Abstract :
[en] The purpose of our project is to apply digital methods of so-called “distant reading”, i.e., computational techniques for analyzing large collections of text, to identify patterns in large quantities of academic publications on two regional languages in the Low Countries. In the first stage of this project, we have scraped hundreds of academic publications from 1800 onwards about the Frisian and Limburgish languages in English-, Frisian-, German-, and Dutch-language publications that are indexed in Google Scholar.
Google Scholar is one of the most comprehensive search engines and aggregators of academic publications and scholarly literature [1]. However, despite its search engine offering a very high recall of academic publications [2], its precision is often insufficient to conduct systemic reviews or accurate analyses. To address this imprecision and extract relevant publications, we have combined precise search query logic to filter publications on Frisian and Limburgish and a layer of relevance filtering through a Large Language Model. The resulting publications are manually verified through random sampling. This workflow yields an enormous list of academic literature on the Frisian and Limburgish languages in English, Frisian, German, and Dutch.

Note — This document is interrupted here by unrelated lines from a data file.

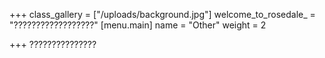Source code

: +++
class_gallery = ["/uploads/background.jpg"]
welcome_to_rosedale_ = "??????????????????"
[menu.main]
name = "Other"
weight = 2

+++
???????????????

In our analysis of these publications over time, we have focused on the following six patterns: (1) the amount of academic publications on Frisian and Limburgish; (2) the types of publications, such as (peer-reviewed or non peer-reviewed) academic books, blogs, journals, and theses; (3) the languages in which the publications have been written; (4) the main topics or themes of the publications; (5) the main authors of the publications; (6) the attitudes of the publications towards the status of Frisian and Limburgish as regional languages. Our poster presentation shares our first findings and invites the audience for a discussion about possible correlations, explanations, and limitations.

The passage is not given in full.